EPD and plastic bags

MALCOLM BERKO
Taking Stock

Published: May 15, 2018

Dear Mr. Berko: What do you think of Enterprise Products Partners? I want to buy a good income stock (at least 6 percent) with a safe dividend that should increase each year. A stockbroker suggested this stock, and I'd appreciate your opinion. Also, I am on an anti-plastic bag campaign and would like to sell a stock short that makes these terrible bags, which cause serious and enormous environmental damage. Please give me some names of companies that I could sell short. -- TC, Indianapolis

Dear TC: I remember the 1950s, '60s and '70s, when Kroger cashiers put bread, bananas, bacon, beans, bologna, butter and beef in 10-gallon paper bags, which we used to line our kitchen garbage cans. In the late 1970s, single-use T-shirt plastic bags appeared on the scene. They weren't big enough for the kitchen garbage can (bigger bags came later), but they fit well in the smaller wastebaskets in various rooms of our home. And it wasn't long before non-reusable plastic bags (from the large black 60-gallon trash bag to the small clear plastic sandwich bags) became necessary products in our homes and businesses. Most of these plastic products end up in landfills, taking 450 to 500 years to decompose while leaking pollutants into the soil and water. It's estimated that there is 170 million tons of plastic debris floating in our oceans, threatening the safety of marine life, and 9 million additional tons of plastic is added each year. The average American consumer throws away 10 bags a week, and the pollution problem is becoming worse, worser and worserer!

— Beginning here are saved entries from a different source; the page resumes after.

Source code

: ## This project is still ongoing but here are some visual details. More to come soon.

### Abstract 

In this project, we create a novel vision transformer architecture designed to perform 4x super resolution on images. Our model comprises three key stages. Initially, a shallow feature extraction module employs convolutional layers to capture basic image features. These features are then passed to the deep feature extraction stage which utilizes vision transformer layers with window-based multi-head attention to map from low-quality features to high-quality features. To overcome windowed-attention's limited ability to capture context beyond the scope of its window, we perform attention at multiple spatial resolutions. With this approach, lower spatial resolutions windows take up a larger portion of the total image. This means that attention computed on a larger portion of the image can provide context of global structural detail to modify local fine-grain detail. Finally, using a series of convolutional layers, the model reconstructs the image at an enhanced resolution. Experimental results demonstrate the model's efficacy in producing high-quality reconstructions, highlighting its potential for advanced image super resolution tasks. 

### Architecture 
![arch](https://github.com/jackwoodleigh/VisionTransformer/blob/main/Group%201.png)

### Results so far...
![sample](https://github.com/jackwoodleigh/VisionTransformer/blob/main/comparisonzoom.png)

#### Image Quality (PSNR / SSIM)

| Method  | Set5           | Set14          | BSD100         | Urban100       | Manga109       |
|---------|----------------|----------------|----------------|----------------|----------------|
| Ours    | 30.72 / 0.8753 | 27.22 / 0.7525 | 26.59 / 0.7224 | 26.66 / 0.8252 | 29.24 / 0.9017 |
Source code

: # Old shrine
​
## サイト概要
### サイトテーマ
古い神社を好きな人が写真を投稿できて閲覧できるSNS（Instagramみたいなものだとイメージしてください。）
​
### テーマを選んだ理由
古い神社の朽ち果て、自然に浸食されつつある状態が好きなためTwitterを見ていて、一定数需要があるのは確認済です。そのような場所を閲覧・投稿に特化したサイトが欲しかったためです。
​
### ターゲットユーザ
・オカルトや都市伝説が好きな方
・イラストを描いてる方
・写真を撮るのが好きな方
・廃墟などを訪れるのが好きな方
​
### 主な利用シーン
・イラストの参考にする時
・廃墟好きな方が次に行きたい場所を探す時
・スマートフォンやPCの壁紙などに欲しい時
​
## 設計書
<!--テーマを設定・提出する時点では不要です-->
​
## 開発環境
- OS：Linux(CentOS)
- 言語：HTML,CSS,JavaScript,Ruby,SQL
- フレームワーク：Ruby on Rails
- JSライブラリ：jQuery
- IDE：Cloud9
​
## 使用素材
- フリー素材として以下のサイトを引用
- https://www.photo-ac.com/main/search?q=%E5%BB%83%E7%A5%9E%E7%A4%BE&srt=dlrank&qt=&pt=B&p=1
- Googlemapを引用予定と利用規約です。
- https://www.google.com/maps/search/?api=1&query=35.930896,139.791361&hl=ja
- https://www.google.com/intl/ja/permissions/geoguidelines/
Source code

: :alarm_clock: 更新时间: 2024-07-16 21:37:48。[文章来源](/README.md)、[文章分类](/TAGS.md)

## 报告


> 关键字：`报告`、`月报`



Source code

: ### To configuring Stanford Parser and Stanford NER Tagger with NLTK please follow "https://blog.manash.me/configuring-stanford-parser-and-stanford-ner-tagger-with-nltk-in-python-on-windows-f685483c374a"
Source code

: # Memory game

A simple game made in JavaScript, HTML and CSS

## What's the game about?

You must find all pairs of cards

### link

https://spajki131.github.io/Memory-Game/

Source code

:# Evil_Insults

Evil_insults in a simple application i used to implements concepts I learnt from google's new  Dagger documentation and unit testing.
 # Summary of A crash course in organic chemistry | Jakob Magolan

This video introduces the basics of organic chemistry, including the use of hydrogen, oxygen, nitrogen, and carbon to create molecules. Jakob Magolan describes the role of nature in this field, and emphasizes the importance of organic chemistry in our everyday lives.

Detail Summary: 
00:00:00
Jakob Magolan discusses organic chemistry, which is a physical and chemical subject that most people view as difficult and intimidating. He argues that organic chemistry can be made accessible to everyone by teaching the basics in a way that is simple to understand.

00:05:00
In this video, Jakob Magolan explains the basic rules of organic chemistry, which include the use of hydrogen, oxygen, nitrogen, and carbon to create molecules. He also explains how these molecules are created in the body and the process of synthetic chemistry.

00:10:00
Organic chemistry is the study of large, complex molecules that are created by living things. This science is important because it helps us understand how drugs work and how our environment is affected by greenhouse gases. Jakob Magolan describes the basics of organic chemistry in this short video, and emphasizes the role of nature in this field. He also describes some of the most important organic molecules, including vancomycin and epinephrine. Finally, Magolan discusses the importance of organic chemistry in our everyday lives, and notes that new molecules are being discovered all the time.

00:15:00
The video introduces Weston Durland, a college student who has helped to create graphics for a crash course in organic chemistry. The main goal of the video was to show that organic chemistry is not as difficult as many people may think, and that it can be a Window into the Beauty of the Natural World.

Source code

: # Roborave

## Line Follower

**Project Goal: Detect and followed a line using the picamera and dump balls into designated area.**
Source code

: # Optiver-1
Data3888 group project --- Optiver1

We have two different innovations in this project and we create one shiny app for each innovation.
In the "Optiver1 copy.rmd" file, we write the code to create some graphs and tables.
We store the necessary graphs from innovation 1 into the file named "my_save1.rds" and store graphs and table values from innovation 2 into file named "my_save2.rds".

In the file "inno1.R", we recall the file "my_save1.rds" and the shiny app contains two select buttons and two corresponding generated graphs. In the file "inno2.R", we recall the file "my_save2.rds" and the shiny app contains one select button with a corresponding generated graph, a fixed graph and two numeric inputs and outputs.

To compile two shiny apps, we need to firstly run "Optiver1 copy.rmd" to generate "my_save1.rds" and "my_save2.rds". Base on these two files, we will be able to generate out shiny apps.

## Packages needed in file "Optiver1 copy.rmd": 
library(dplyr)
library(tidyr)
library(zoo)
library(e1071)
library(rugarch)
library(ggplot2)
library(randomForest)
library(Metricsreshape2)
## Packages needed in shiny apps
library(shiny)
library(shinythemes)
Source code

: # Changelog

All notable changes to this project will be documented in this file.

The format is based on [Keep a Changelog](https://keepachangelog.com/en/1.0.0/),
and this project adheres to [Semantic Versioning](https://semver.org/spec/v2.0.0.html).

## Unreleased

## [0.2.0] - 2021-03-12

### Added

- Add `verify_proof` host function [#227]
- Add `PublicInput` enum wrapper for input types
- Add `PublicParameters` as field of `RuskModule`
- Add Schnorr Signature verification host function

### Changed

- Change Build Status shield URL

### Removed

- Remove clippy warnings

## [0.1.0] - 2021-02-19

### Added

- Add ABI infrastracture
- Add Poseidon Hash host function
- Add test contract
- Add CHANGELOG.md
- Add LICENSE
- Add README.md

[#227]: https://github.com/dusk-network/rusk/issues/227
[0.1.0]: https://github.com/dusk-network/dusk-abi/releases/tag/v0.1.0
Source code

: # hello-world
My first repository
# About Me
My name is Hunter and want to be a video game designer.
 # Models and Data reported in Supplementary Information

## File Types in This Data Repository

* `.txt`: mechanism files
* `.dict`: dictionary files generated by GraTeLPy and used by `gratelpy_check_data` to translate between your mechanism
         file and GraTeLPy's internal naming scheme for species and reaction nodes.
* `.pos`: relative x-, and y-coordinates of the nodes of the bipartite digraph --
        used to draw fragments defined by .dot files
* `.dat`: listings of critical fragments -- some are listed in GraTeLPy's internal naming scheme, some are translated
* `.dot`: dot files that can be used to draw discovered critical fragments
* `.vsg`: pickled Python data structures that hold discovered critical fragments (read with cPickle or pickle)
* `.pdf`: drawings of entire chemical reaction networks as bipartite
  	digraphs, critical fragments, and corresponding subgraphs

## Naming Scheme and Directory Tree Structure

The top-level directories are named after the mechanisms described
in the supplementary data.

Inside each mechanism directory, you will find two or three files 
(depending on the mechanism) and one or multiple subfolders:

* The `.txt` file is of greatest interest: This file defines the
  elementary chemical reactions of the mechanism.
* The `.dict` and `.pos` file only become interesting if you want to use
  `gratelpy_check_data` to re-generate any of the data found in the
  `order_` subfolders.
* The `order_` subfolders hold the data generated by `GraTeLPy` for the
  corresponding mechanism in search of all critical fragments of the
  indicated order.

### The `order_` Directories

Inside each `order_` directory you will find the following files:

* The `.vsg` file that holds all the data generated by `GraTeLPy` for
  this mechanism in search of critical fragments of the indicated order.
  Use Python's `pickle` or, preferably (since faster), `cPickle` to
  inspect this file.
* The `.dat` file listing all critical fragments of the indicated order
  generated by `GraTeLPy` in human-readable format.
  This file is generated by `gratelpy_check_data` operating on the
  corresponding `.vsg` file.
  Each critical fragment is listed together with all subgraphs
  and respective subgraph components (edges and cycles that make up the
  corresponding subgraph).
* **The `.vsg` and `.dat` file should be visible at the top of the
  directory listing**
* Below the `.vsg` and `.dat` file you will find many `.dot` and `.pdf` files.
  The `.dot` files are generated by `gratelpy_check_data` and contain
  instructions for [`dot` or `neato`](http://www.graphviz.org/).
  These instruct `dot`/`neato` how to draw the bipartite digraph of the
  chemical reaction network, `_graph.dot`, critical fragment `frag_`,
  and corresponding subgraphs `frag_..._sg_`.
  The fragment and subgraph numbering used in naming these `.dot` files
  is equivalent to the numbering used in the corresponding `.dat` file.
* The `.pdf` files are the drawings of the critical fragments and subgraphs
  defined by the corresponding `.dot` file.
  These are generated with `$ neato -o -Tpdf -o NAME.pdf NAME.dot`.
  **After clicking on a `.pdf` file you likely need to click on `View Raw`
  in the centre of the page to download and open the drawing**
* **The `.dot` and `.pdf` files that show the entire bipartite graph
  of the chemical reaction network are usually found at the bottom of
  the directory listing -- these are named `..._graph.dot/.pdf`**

According to a prominent adviser in the Trump administration (he may not last the summer), the best way to solve the problem would be to charge a nickel for each plastic bag used. I recall when empty beer bottles could be returned for 2 cents. That was in the early '50s, and we seldom saw a dirty bottle on our streets. There's a change in the air. We know it's necessary, but it probably will be too slow in coming. Your idea to short a manufacturer of plastic bags makes sense, but there are no publicly traded plastic bag companies. This is a polluting industry, and lobbyists have plenty of cash encouraging Congress to oppose ameliorative legislation. As Euell Gibbons exclaimed, "I've never met a congressman who wouldn't take a bribe." Euell may have died from indigestion in 1975 while eating a pine tree.

There are many makers of plastic bags, including ANS Plastics, International Plastics, Checker Bag, Custom Poly Packaging and the $9 million-revenue company Shadow Plastics, which is home-ported in bucolic Rice Lake, Wisconsin, a delightful community. But none of them is public, so none can be shorted.

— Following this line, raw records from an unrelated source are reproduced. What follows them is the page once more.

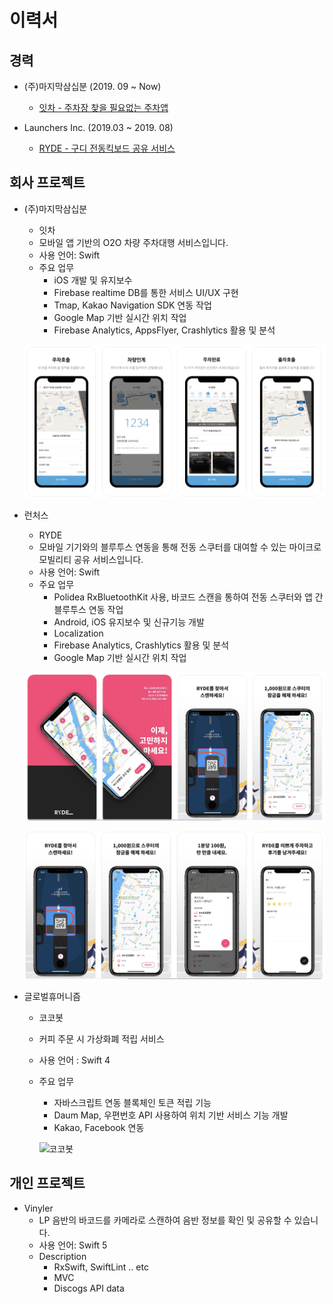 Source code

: # 이력서
## 경력

* (주)마지막삼십분 (2019. 09 ~ Now)
	* [잇차 - 주차장 찾을 필요없는 주차앱](https://apps.apple.com/us/app/%EC%9E%87%EC%B0%A8/id1485762012?l=ko&ls=1)

* Launchers Inc. (2019.03 ~ 2019. 08)

	* [RYDE - 구디 전동킥보드 공유 서비스](https://apps.apple.com/us/app/ryde/id1453366845?l=ko&ls=1)


## 회사 프로젝트

* (주)마지막삼십분
    * 잇차
    * 모바일 앱 기반의 O2O 차량 주차대행 서비스입니다.
    * 사용 언어: Swift
	* 주요 업무
		* iOS 개발 및 유지보수
		* Firebase realtime DB를 통한 서비스 UI/UX 구현
		* Tmap, Kakao Navigation SDK 연동 작업
		* Google Map 기반 실시간 위치 작업
		* Firebase Analytics, AppsFlyer, Crashlytics 활용 및 분석

	![](https://github.com/miiiiiin/portfolio-resume/blob/master/images/itcha.png)

* 런처스
    * RYDE
    * 모바일 기기와의 블루투스 연동을 통해 전동 스쿠터를 대여할 수 있는 마이크로 모빌리티 공유 서비스입니다.
    * 사용 언어: Swift
	* 주요 업무
		* Polidea RxBluetoothKit 사용, 바코드 스캔을 통하여 전동 스쿠터와 앱 간 블루투스 연동 작업
		* Android, iOS 유지보수 및 신규기능 개발
		* Localization
		* Firebase Analytics, Crashlytics 활용 및 분석
		* Google Map 기반 실시간 위치 작업

	![](https://github.com/miiiiiin/portfolio-resume/blob/master/images/ryde_1.png)

	![](https://github.com/miiiiiin/portfolio-resume/blob/master/images/ryde_2.png) 

* 글로벌휴머니즘
    * 코코봇
    * 커피 주문 시 가상화폐 적립 서비스
    * 사용 언어 : Swift 4
  	* 주요 업무
  		* 자바스크립트 연동 블록체인 토큰 적립 기능
  		* Daum Map, 우편번호 API 사용하여 위치 기반 서비스 기능 개발
      * Kakao, Facebook 연동

      ![코코봇](https://github.com/min1022/portfolio-resume/blob/master/images/cocobot.png)


## 개인 프로젝트

* Vinyler
    * LP 음반의 바코드를 카메라로 스캔하여 음반 정보를 확인 및 공유할 수 있습니다.
    * 사용 언어: Swift 5
	* Description
		* RxSwift, SwiftLint .. etc
		* MVC
		* Discogs API data

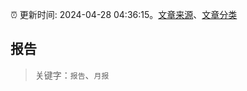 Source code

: :alarm_clock: 更新时间: 2024-04-28 04:36:15。[文章来源](/README.md)、[文章分类](/TAGS.md)

## 报告


> 关键字：`报告`、`月报`



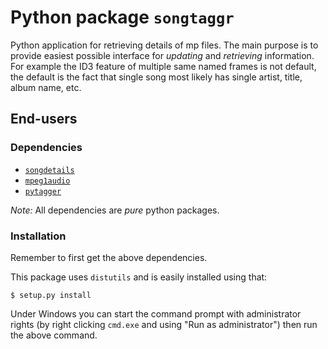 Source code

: Python package ``songtaggr`` 
==============================

Python application for retrieving details of mp files. The main 
purpose is to provide easiest possible interface for *updating* and *retrieving*
information. For example the ID3 feature of multiple same named frames is not
default, the default is the fact that single song most likely has single artist,
title, album name, etc.

End-users
---------

### Dependencies

* [`songdetails`](https://github.com/Ciantic/songdetails)
* [`mpeg1audio`](http://github.com/Ciantic/mpeg1audio/)
* [`pytagger`](http://github.com/scy/pytagger/)

*Note:* All dependencies are *pure* python packages.

### Installation

Remember to first get the above dependencies.

This package uses `distutils` and is easily installed using that:

	$ setup.py install
	
Under Windows you can start the command prompt with administrator rights (by 
right clicking `cmd.exe` and using "Run as administrator") then run the above 
command.
	
<!-- ignore the following
### Usage example:

    >>> import songdetails
    >>> song = songdetails.scan("data/song.mp3")
    >>> if song is not None:
    ...     print song.duration
    0:03:12

#### Saving changes:

    >>> import songdetails
    >>> song = songdetails.scan("data/commit.mp3")
    >>> if song is not None:
    ...     song.artist = "Great artist"
    ...     song.save()

Developers
----------

This project uses Eclipse with [PyDev](http://pydev.sourceforge.net/), [Pylint](http://www.logilab.org/857) and [Sphinx documentation generator](http://sphinx.pocoo.org/). Accordingly all docstrings and docs are in reStructuredText, which ultimately is generated to HTML.

### Eclipse workspace

#### Project references

`songdetails` has two project references: `pytagger` and `mpeg1audio`. It is best to create own workspace for this project, where you also add those two projects.

#### Launch configurations

There exists two Eclipse launch configurations:

 * `tests/Tests for songdetails.launch` - Unit tests.
 * `docs/SphinxDoc songdetails.launch` - Generating documentation.

Using Eclipse you must go to Run Configurations *dialog* and run them once so they appear to the list.

-->
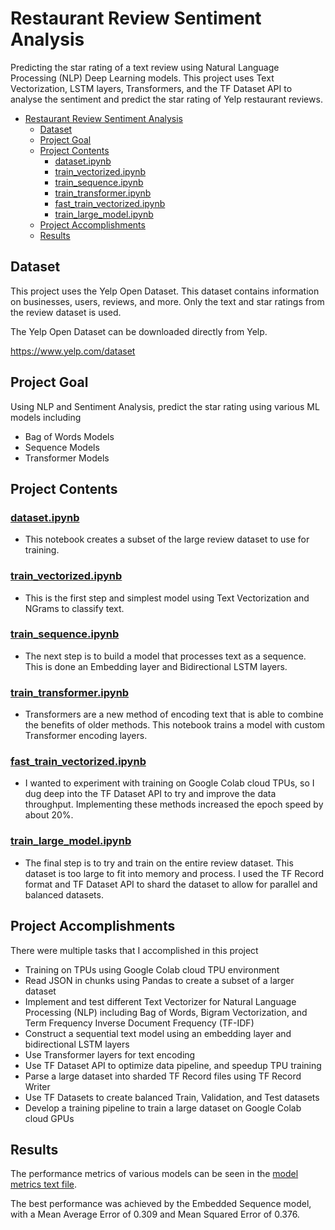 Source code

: # Restaurant Review Sentiment Analysis

Predicting the star rating of a text review using Natural Language Processing (NLP) Deep Learning models. This project uses Text Vectorization, LSTM layers, Transformers, and the TF Dataset API to analyse the sentiment and predict the star rating of Yelp restaurant reviews. 

- [Restaurant Review Sentiment Analysis](#restaurant-review-sentiment-analysis)
	- [Dataset](#dataset)
	- [Project Goal](#project-goal)
	- [Project Contents](#project-contents)
		- [dataset.ipynb](#datasetipynb)
		- [train_vectorized.ipynb](#train_vectorizedipynb)
		- [train_sequence.ipynb](#train_sequenceipynb)
		- [train_transformer.ipynb](#train_transformeripynb)
		- [fast_train_vectorized.ipynb](#fast_train_vectorizedipynb)
		- [train_large_model.ipynb](#train_large_modelipynb)
	- [Project Accomplishments](#project-accomplishments)
	- [Results](#results)

## Dataset

This project uses the Yelp Open Dataset. This dataset contains information on businesses, users, reviews, and more. Only the text and star ratings from the review dataset is used. 

The Yelp Open Dataset can be downloaded directly from Yelp.

https://www.yelp.com/dataset

## Project Goal
Using NLP and Sentiment Analysis, predict the star rating using various ML models including 
- Bag of Words Models
- Sequence Models
- Transformer Models

## Project Contents

### [dataset.ipynb](dataset.ipynb)

- This notebook creates a subset of the large review dataset to use for training. 

### [train_vectorized.ipynb](train_vectorized.ipynb)

- This is the first step and simplest model using Text Vectorization and NGrams to classify text. 

### [train_sequence.ipynb](train_sequence.ipynb)

- The next step is to build a model that processes text as a sequence. This is done an Embedding layer and Bidirectional LSTM layers. 

### [train_transformer.ipynb](train_transformer.ipynb)

- Transformers are a new method of encoding text that is able to combine the benefits of older methods. This notebook trains a model with custom Transformer encoding layers. 

### [fast_train_vectorized.ipynb](fast_train_vectorized.ipynb)

- I wanted to experiment with training on Google Colab cloud TPUs, so I dug deep into the TF Dataset API to try and improve the data throughput. Implementing these methods increased the epoch speed by about 20%. 

### [train_large_model.ipynb](train_large_model.ipynb)

- The final step is to try and train on the entire review dataset. This dataset is too large to fit into memory and process. I used the TF Record format and TF Dataset API to shard the dataset to allow for parallel and balanced datasets. 

## Project Accomplishments

There were multiple tasks that I accomplished in this project
- Training on TPUs using Google Colab cloud TPU environment
- Read JSON in chunks using Pandas to create a subset of a larger dataset
- Implement and test different Text Vectorizer for Natural Language Processing (NLP) including Bag of Words, Bigram Vectorization, and Term Frequency Inverse Document Frequency (TF-IDF) 
- Construct a sequential text model using an embedding layer and bidirectional LSTM layers
- Use Transformer layers for text encoding
- Use TF Dataset API to optimize data pipeline, and speedup TPU training
- Parse a large dataset into sharded TF Record files using TF Record Writer
- Use TF Datasets to create balanced Train, Validation, and Test datasets
- Develop a training pipeline to train a large dataset on Google Colab cloud GPUs

## Results

The performance metrics of various models can be seen in the [model metrics text file](model_metrics.txt).

The best performance was achieved by the Embedded Sequence model, with a Mean Average Error of 0.309 and Mean Squared Error of 0.376.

Enterprise Products Partners (EPD-$27), a $31 billion master limited partnership, is one of the largest providers of natural gas processing, fractionation, transportation and storage services in the U.S. And the current distribution has increased every year for 10 years, from 97 cents in 2007 to $1.71 last year, providing a 6.6 percent yield. Management expects bottom-line growth to improve markedly this year as earnings gain traction and as various corporate initiatives under construction are completed and begin to generate attractive fees. During the past few years, management has put a lot of emphasis on increasing its participation in the domestic shale market, investing hundreds of millions of dollars to do so. And it's paying off, as management projects revenues to rise by 20 percent this year and 10 percent in 2019. Very fortunately, EPD has a low capital cost; the average interest rate on EPD's $23 billion of debt, maturing in over one year, is 4.3 percent. That's impressive for a company with a BBB credit rating. Be mindful that a savings of 1 percent on $23 billion is $230 million, which ain't chopped liver!

EPD is the largest and perhaps one of the best-managed MLPs in the country; 22 of the 24 analysts following the company have a "buy" recommendation on it. Zacks, Morgan Stanley, Credit Suisse, Thomson Reuters, Argus Research and Standard & Poor's have such a recommendation on EPD, and I agree with them. So have at it!

Please address your financial questions to Malcolm Berko, P.O. Box 8303, Largo, FL 33775, or email him at mjberko@yahoo.com. To find out more about Malcolm Berko and read features by other Creators Syndicate writers and cartoonists, visit the Creators Syndicate website at www.creators.com.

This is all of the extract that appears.